Nasib Miris Sritex! Dulu Eks LQ45, Sekarang Calon Delisting
Jakarta, CNBC Indonesia - Saham PT Sri Rejeki Isman Tbk (SRIL) tepat disuspensi selama 12 bulan pada 18 Mei 2022. Jika saham SRIL disuspensi selama 24 bulan maka akan didepak dari bursa (delisting).
Mengacu pada Peraturan Bursa No : I-I tentang penghapusan pencatatan (delisting) dan pencatatan kembali menyebutkan ketentuan ini tidak mutlak berlaku 24 bulan.
BEI masih memberikan kesempatan bagi emiten yang akan delisting untuk melakukan perbaikan usaha serta menunjukkan going concern perusahaan.
SRIL sendiri merupakan perusahaan yang bergerak di bidang tekstil dan 59% sahamnya dikuasai oleh PT Huddleston Indonesia.
Suspensi perdagangan saham SRIL bermula ketika perusahaan mengalami gagal bayar atas utang-utang jangka pendeknya.
Bengkaknya utang SRIL dapat dilihat dari laporan keuangannya pada 2020. Per Desember 2020, utang bank jangka pendek SRIL tercatat mencapai US$ 277,5 juta padahal di tahun sebelumnya masih US$ 67,6 juta.
Sementara itu SRIL juga memiliki surat utang jangka menengah atau Medium Term Note (MTN) senilai US$ 25 juta. Sedangkan utang bank jangka panjang yang jatuh tempo satu tahun senilai US$ 6,2 juta.
Jika ditotal, kewajiban SRIL yang memiliki beban bunga mencapai US$ 308,7 juta.
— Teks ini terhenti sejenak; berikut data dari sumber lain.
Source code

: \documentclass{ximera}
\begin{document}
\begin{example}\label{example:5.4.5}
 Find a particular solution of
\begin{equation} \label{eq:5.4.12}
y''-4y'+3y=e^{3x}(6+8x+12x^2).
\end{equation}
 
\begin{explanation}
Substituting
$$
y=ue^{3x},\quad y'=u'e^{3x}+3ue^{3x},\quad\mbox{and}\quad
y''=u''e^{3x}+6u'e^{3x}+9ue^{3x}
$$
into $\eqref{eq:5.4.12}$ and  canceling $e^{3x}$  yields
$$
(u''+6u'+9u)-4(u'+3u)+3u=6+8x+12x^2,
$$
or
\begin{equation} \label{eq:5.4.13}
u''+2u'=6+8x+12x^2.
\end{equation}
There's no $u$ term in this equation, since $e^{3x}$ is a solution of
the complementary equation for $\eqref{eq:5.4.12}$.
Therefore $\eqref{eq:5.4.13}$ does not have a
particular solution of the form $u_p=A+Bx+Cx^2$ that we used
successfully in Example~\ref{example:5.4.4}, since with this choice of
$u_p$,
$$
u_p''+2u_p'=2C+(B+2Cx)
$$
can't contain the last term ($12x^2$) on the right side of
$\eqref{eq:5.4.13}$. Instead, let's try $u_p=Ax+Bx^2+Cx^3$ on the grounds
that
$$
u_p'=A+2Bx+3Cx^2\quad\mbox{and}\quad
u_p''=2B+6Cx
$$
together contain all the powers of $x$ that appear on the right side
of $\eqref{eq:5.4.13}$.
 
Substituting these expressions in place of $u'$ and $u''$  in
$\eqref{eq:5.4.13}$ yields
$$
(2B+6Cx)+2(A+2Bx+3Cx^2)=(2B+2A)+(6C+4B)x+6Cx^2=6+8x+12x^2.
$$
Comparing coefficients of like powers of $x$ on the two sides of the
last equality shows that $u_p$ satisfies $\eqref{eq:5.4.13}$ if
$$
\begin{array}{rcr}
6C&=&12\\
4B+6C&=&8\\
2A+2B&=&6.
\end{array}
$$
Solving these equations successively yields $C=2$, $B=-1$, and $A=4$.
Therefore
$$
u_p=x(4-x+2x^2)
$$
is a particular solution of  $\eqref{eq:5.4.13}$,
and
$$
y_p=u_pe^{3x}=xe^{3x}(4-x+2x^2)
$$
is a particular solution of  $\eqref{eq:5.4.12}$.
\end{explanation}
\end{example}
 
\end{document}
Beban keuangan SRIL mencapai US$ 75,5 juta. Sedangkan kas dan setara kas perseroan hanya mencapai US$ 187,6 juta.
Dengan gagal bayarnya utang jangka pendek tersebut SRIL harus menghadapi Penundaan Kewajiban Pembayaran Utang (PKPU).
Tak tanggung-tanggung proses PKPU yang dihadapi ada tiga di jurisdiksi yang berbeda-beda mulai dari Indonesia, Singapura, hingga Amerika Serikat (AS).
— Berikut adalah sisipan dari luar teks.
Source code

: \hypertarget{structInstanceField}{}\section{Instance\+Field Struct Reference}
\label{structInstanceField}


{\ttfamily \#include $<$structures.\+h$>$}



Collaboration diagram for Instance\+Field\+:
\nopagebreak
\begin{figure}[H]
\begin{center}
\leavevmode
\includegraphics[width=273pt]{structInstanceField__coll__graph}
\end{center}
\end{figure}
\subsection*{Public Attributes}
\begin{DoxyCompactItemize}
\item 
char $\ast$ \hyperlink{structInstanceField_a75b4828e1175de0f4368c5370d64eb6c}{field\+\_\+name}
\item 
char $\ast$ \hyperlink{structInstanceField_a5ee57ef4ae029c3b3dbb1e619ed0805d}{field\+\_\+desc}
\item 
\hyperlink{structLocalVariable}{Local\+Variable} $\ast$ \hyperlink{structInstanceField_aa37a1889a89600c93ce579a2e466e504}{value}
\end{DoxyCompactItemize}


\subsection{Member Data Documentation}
Adanya proses PKPU tersebut juga membuat SRIL tak membayar pokok dan bunga utang atas MTN yang dimiliki senilai US$ 25 juta.
Dalam surat yang ditandatangani oleh Direktur Keuangan Sritex Allan Moran Severino disebutkan bahwa tak dibayarkannya MTN ini merupakan dampak dari PKPU yang saat ini dijalankan perusahaan.
Selanjutnya disebutkan juga bahwa perusahaan tidak boleh melakukan pembayaran utang, termasuk MTN yang jatuh tempo pada 18 Mei 2021, kecuali perusahaan melakukan pembayaran utang atas semua utangnya kepada kreditor.
BEI merespons adanya PKPU tersebut, berdasarkan surat yang dikeluarkan bursa dengan nomor Peng-SPT-00006/BEI.PP3/05-2021 dan ditandatangani oleh Kepala Divisi Penilaian Perusahaan 3 BEI Goklas Tambunan dan Kepala Divisi Pengaturan dan Operasional Perdagangan BEI Irvan Susandy.
"Dalam rangka menjaga perdagangan efek yang teratur, wajar dan efisien maka BEI memutuskan untuk melakukan penghentian sementara Perdagangan Efek (Saham) PT Sri Rejeki Isman Tbk (SRIL) di Seluruh Pasar terhitung sejak Sesi I Perdagangan Efek tanggal 18 Mei 2021, hingga pengumuman Bursa lebih lanjut," tulis surat tersebut, Selasa (18/5/2021).
"Bursa meminta kepada pihak yang berkepentingan untuk selalu memperhatikan keterbukaan informasi yang disampaikan oleh Perseroan."
Itulah tadi kisah bagaimana SRIL yang dulu sempat menjadi salah satu konstituen indeks prestisius LQ45 itu bisa sampai disuspensi selama satu tahun hingga terancam delisting.
Terakhir, jika mengacu pada laporan keuangan perseroan per September 2021, SRIL tercatat memiliki utang bank jangka pendek senilai US$ 601,9 juta.
Sementara utang bank jangka panjang yang jatuh tempo dalam setahun mencapai US$ 382,4 juta. Kemudian ada juga MTN senilai US$ 25 juta dan terakhir adalah utang obligasi senilai US$ 360,6 juta.